▶ [Requirement] Print the records below exactly, and do not carry over any picture.

Collection entries

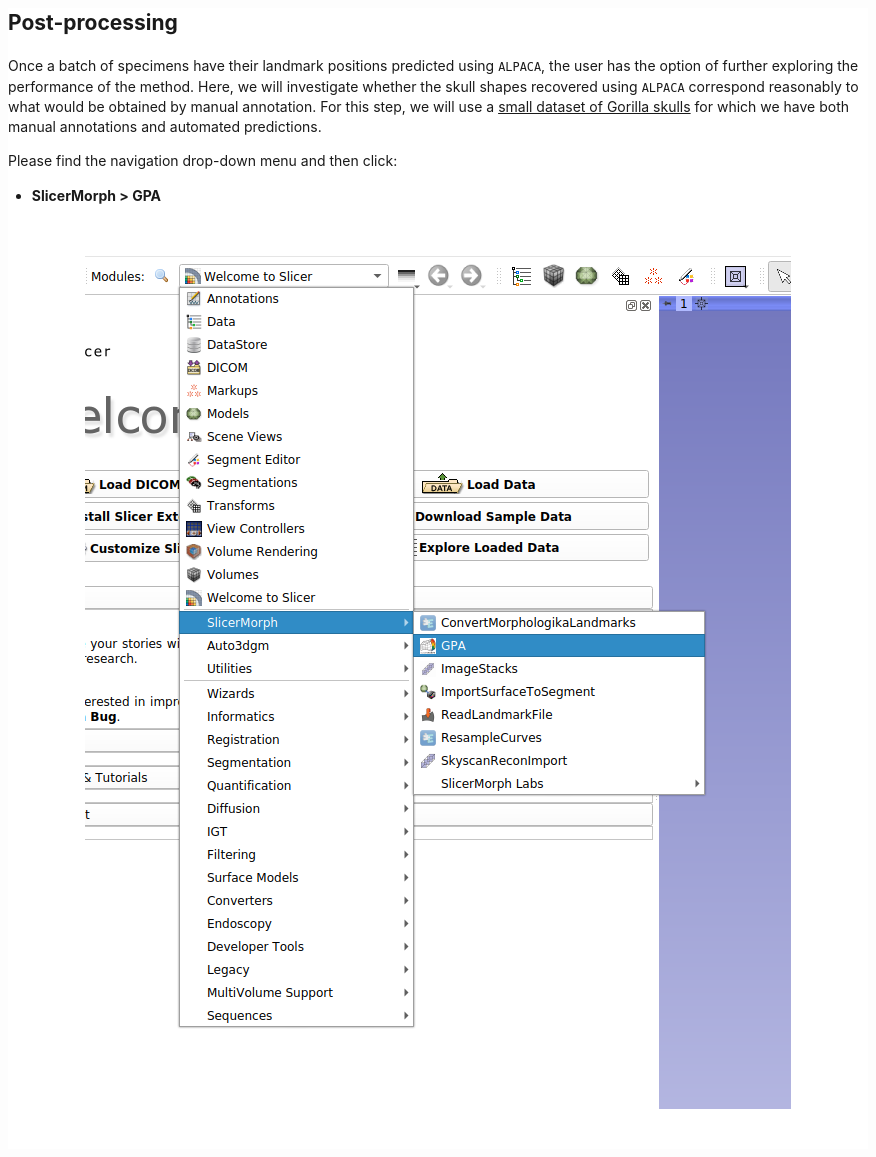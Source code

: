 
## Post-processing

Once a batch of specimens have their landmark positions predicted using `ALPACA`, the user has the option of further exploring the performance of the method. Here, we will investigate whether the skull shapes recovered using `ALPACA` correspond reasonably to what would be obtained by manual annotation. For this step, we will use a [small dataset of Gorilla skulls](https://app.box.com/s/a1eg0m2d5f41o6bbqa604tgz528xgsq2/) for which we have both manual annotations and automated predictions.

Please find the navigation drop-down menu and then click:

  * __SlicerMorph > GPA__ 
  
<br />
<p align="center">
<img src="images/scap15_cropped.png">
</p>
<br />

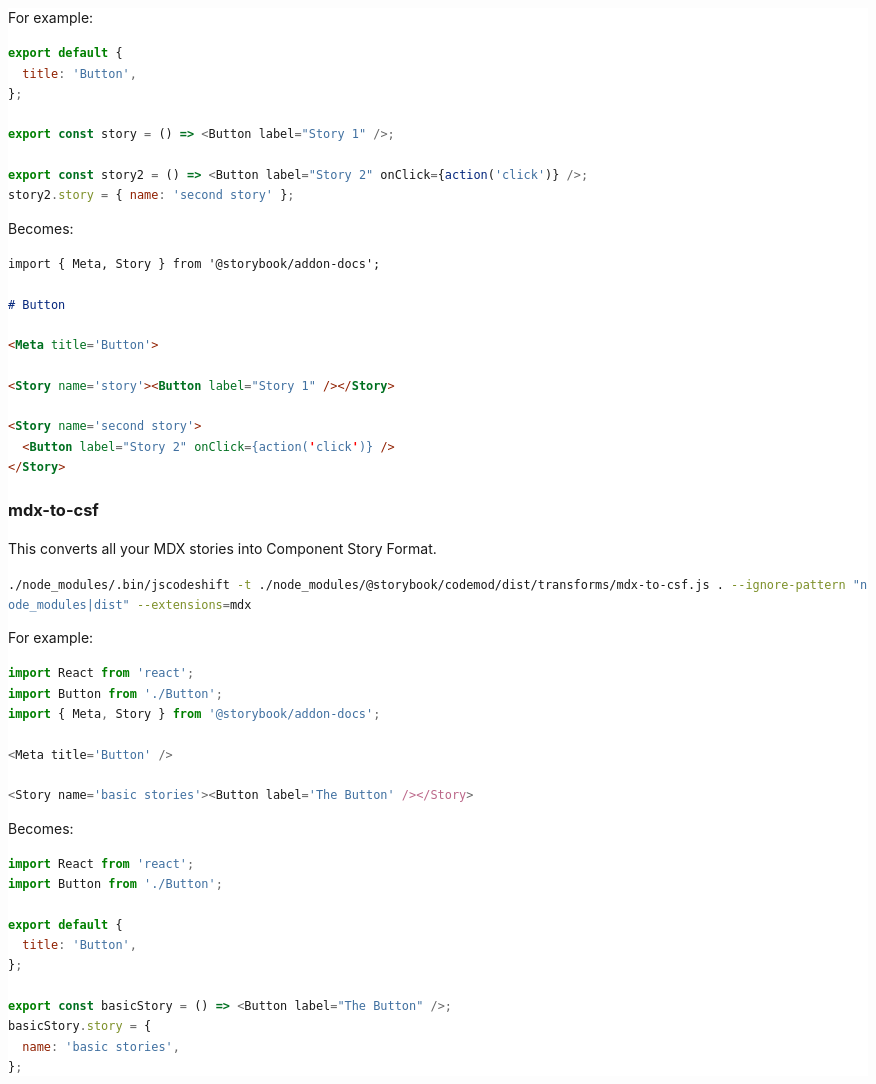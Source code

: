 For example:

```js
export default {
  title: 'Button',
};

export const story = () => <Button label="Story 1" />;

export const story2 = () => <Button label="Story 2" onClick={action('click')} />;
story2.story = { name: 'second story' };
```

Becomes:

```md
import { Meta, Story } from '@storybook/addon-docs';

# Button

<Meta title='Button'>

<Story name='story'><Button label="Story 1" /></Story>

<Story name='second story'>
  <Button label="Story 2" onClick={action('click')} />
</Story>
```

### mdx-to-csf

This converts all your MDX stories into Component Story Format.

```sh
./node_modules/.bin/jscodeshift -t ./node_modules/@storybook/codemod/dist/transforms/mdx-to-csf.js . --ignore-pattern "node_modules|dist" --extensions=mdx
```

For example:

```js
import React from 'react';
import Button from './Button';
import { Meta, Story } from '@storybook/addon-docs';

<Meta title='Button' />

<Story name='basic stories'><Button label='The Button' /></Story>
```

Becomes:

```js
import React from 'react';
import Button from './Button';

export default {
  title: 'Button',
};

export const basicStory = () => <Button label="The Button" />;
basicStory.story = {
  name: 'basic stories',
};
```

▶ [Expected answer]
Source code

: 
## Post-processing

Once a batch of specimens have their landmark positions predicted using `ALPACA`, the user has the option of further exploring the performance of the method. Here, we will investigate whether the skull shapes recovered using `ALPACA` correspond reasonably to what would be obtained by manual annotation. For this step, we will use a [small dataset of Gorilla skulls](https://app.box.com/s/a1eg0m2d5f41o6bbqa604tgz528xgsq2/) for which we have both manual annotations and automated predictions.

Please find the navigation drop-down menu and then click:

  * __SlicerMorph > GPA__ 
  
<br />
<p align="center">
<img src="images/scap15_cropped.png">
</p>
<br />

Source code

: For example:

```js
export default {
  title: 'Button',
};

export const story = () => <Button label="Story 1" />;

export const story2 = () => <Button label="Story 2" onClick={action('click')} />;
story2.story = { name: 'second story' };
```

Becomes:

```md
import { Meta, Story } from '@storybook/addon-docs';

# Button

<Meta title='Button'>

<Story name='story'><Button label="Story 1" /></Story>

<Story name='second story'>
  <Button label="Story 2" onClick={action('click')} />
</Story>
```

### mdx-to-csf

This converts all your MDX stories into Component Story Format.

```sh
./node_modules/.bin/jscodeshift -t ./node_modules/@storybook/codemod/dist/transforms/mdx-to-csf.js . --ignore-pattern "node_modules|dist" --extensions=mdx
```

For example:

```js
import React from 'react';
import Button from './Button';
import { Meta, Story } from '@storybook/addon-docs';

<Meta title='Button' />

<Story name='basic stories'><Button label='The Button' /></Story>
```

Becomes:

```js
import React from 'react';
import Button from './Button';

export default {
  title: 'Button',
};

export const basicStory = () => <Button label="The Button" />;
basicStory.story = {
  name: 'basic stories',
};
```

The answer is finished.